Department of Ophthalmology, Shanghai General Hospital, Shanghai Jiao Tong University School of Medicine, Shanghai, China.
National Clinical Research Center for Eye Diseases, Shanghai, China.
Transl Vis Sci Technol. 2024 Sep 3;13(9):16. doi: 10.1167/tvst.13.9.16.
With the widespread application of silicone oil in vitreoretinal surgery, the purpose of this study was to determine the risk factors of long-term vision loss 12 months post oil removal in retina-detached eyes treated with vitrectomy and silicone oil tamponade.
Of the 592 patients approached, eligible eyes completed the investigation up to 12 months post-oil-removal.
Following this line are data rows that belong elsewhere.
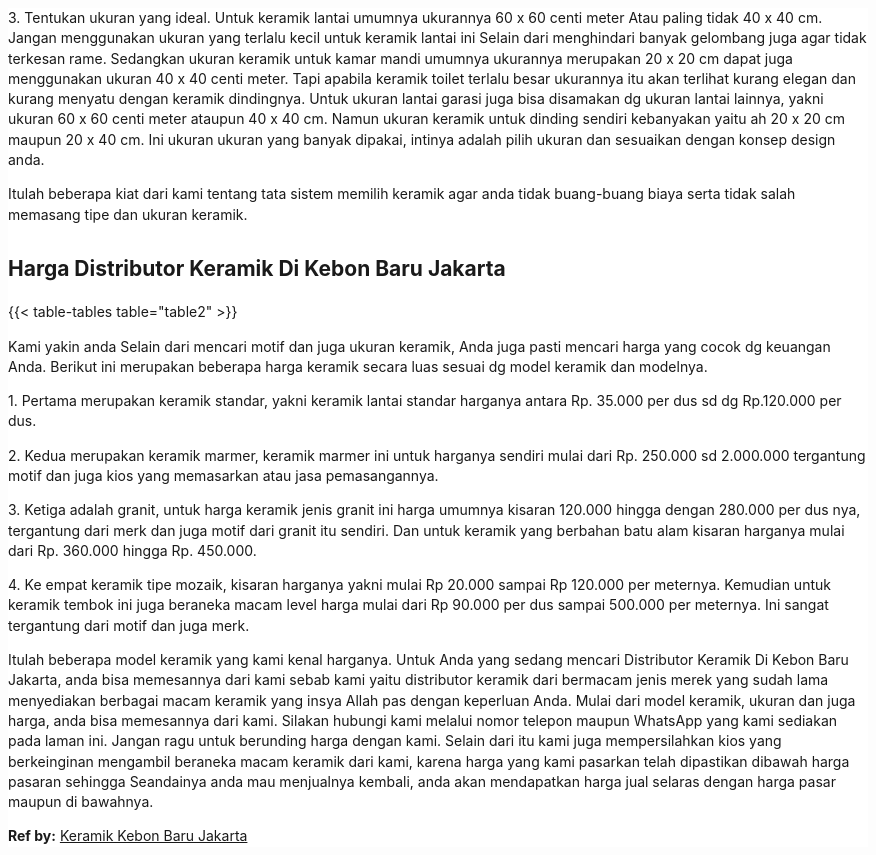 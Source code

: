 3\. Tentukan ukuran yang ideal. Untuk keramik lantai umumnya ukurannya 60 x 60 centi meter Atau paling tidak 40 x 40 cm. Jangan menggunakan ukuran yang terlalu kecil untuk keramik lantai ini Selain dari menghindari banyak gelombang juga agar tidak terkesan rame. Sedangkan ukuran keramik untuk kamar mandi umumnya ukurannya merupakan 20 x 20 cm dapat juga menggunakan ukuran 40 x 40 centi meter. Tapi apabila keramik toilet terlalu besar ukurannya itu akan terlihat kurang elegan dan kurang menyatu dengan keramik dindingnya. Untuk ukuran lantai garasi juga bisa disamakan dg ukuran lantai lainnya, yakni ukuran 60 x 60 centi meter ataupun 40 x 40 cm. Namun ukuran keramik untuk dinding sendiri kebanyakan yaitu ah 20 x 20 cm maupun 20 x 40 cm. Ini ukuran ukuran yang banyak dipakai, intinya adalah pilih ukuran dan sesuaikan dengan konsep design anda.

Itulah beberapa kiat dari kami tentang tata sistem memilih keramik agar anda tidak buang-buang biaya serta tidak salah memasang tipe dan ukuran keramik.

## Harga Distributor Keramik Di Kebon Baru Jakarta

{{< table-tables table="table2" >}}

Kami yakin anda Selain dari mencari motif dan juga ukuran keramik, Anda juga pasti mencari harga yang cocok dg keuangan Anda. Berikut ini merupakan beberapa harga keramik secara luas sesuai dg model keramik dan modelnya.

1\. Pertama merupakan keramik standar, yakni keramik lantai standar harganya antara Rp. 35.000 per dus sd dg Rp.120.000 per dus.

2\. Kedua merupakan keramik marmer, keramik marmer ini untuk harganya sendiri mulai dari Rp. 250.000 sd 2.000.000 tergantung motif dan juga kios yang memasarkan atau jasa pemasangannya.

3\. Ketiga adalah granit, untuk harga keramik jenis granit ini harga umumnya kisaran 120.000 hingga dengan 280.000 per dus nya, tergantung dari merk dan juga motif dari granit itu sendiri. Dan untuk keramik yang berbahan batu alam kisaran harganya mulai dari Rp. 360.000 hingga Rp. 450.000.

4\. Ke empat keramik tipe mozaik, kisaran harganya yakni mulai Rp 20.000 sampai Rp 120.000 per meternya. Kemudian untuk keramik tembok ini juga beraneka macam level harga mulai dari Rp 90.000 per dus sampai 500.000 per meternya. Ini sangat tergantung dari motif dan juga merk.

Itulah beberapa model keramik yang kami kenal harganya. Untuk Anda yang sedang mencari Distributor Keramik Di Kebon Baru Jakarta, anda bisa memesannya dari kami sebab kami yaitu distributor keramik dari bermacam jenis merek yang sudah lama menyediakan berbagai macam keramik yang insya Allah pas dengan keperluan Anda. Mulai dari model keramik, ukuran dan juga harga, anda bisa memesannya dari kami. Silakan hubungi kami melalui nomor telepon maupun WhatsApp yang kami sediakan pada laman ini. Jangan ragu untuk berunding harga dengan kami. Selain dari itu kami juga mempersilahkan kios yang berkeinginan mengambil beraneka macam keramik dari kami, karena harga yang kami pasarkan telah dipastikan dibawah harga pasaran sehingga Seandainya anda mau menjualnya kembali, anda akan mendapatkan harga jual selaras dengan harga pasar maupun di bawahnya.

**Ref by:** [Keramik Kebon Baru Jakarta](https://id.wikipedia.org/wiki/Keramik)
Eligible eyes underwent pars-plana vitrectomy following oil tamponade. Oil removal was performed after 3 to 28 months in different individuals, under the condition that the retina has reattached as well as the hemorrhage and inflammation has dissolved. Postoperative best-corrected visual acuity (BCVA), age, sex, and interval between tamponade and removal were recorded, and retinal thickness was determined using optical coherence tomography (OCT).
Fifty eyes of 50 participants aged 31 to 83 years were enrolled. BCVA (LogMAR) 12 months post-oil-removal improved in 25 of 40 (62.5%) patients, varying from 0.05 (20/22) to 1.0 (20/200) (mean ± SD = 0.55 ± 0.32). Pre-oil-removal nasal perifoveal retinal nerve fiber layer thickness varied from 16 to 83 µm (38.40 ± 18.50), and was significantly linked with post-oil-removal BCVA (0.5%, 95% confidence interval 0.0%-1.0%; P = 0.046).
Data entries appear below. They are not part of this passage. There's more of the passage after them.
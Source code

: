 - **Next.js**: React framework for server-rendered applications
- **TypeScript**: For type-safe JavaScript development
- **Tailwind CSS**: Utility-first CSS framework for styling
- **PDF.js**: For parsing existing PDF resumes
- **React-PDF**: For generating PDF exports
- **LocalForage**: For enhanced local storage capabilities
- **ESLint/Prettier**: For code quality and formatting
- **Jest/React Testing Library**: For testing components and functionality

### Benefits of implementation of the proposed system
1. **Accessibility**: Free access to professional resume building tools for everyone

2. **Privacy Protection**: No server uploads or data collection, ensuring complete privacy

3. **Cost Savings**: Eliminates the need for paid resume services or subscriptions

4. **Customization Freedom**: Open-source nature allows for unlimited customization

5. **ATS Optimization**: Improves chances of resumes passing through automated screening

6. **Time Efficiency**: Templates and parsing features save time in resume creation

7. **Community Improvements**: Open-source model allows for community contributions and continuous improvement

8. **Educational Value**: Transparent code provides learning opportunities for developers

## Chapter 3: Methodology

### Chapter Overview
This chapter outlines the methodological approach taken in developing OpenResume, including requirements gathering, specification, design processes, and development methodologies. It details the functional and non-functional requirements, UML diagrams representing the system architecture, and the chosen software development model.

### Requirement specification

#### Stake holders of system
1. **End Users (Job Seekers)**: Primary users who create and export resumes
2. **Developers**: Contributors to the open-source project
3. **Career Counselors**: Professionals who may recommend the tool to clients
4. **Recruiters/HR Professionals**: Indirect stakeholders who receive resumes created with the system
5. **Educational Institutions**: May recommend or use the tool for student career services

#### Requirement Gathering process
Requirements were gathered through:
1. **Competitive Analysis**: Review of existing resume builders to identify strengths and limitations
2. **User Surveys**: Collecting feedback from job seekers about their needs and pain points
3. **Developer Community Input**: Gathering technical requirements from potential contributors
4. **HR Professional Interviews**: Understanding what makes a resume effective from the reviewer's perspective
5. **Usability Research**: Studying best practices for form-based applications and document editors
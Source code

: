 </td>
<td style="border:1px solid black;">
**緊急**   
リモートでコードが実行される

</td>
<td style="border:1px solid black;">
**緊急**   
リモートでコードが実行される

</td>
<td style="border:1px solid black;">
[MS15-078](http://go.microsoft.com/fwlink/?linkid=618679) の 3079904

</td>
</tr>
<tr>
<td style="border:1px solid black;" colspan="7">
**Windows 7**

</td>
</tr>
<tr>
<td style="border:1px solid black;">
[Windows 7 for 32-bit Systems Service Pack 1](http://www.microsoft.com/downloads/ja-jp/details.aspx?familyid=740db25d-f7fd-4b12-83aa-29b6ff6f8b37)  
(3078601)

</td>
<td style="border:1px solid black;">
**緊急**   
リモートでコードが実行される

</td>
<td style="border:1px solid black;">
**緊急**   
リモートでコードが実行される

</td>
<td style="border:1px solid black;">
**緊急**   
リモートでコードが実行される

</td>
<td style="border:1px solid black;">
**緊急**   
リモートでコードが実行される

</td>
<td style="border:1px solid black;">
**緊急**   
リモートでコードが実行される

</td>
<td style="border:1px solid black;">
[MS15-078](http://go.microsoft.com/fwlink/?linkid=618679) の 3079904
This study demonstrates the risk factors and prognosis of visual function after long-term regeneration post vitrectomy, oil tamponade, and oil removal, thereby underscoring the need for a complete, dynamic examination of retinal structure via OCT measurement. Related studies should be conducted on a larger scale to facilitate the stratification of late-period vision damage in retina-detached eyes.
This study developed OCT-based clinical markers for the postoperative visual prognosis of eyes affected by retinal detachment.
随着硅油在眼后段玻璃体视网膜手术中的广泛应用,本研究旨在确定接受玻璃体切割联合硅油填充术治疗的视网膜脱离眼硅油取出后 12 个月视力丧失的危险因素。
对 592 例患者进行评估,符合条件的眼在硅油取出后完成了 12 个月的随访。符合条件的眼行硅油填充眼玻璃体切割术。不同个体的硅油取出时间为 3 至 28 个月,视网膜复位、出血和炎症溶解后进行。记录术后最佳矫正视力(BCVA)、年龄、性别和填充与取出之间的时间间隔,并使用光学相干断层扫描(OCT)测量视网膜厚度。
共纳入 50 例 50 只眼,年龄 31 至 83 岁。40 例(62.5%)患者在硅油取出后 12 个月时 BCVA(LogMAR)提高,从 0.05(22/200)提高到 1.0(20/20)(均值±标准差=0.55±0.32)。硅油取出前鼻侧黄斑区神经纤维层厚度为 16 至 83µm(38.40±18.50),与硅油取出后 BCVA 显著相关(0.5%,95%置信区间 0.0%-1.0%;P=0.046)。
本研究表明了玻璃体切割联合硅油填充和硅油取出术后长期视网膜再生的视力预后的危险因素,强调需要通过 OCT 测量对视网膜结构进行全面、动态的检查。应开展更大规模的相关研究,以利于对视网膜脱离眼晚期视力损害进行分层。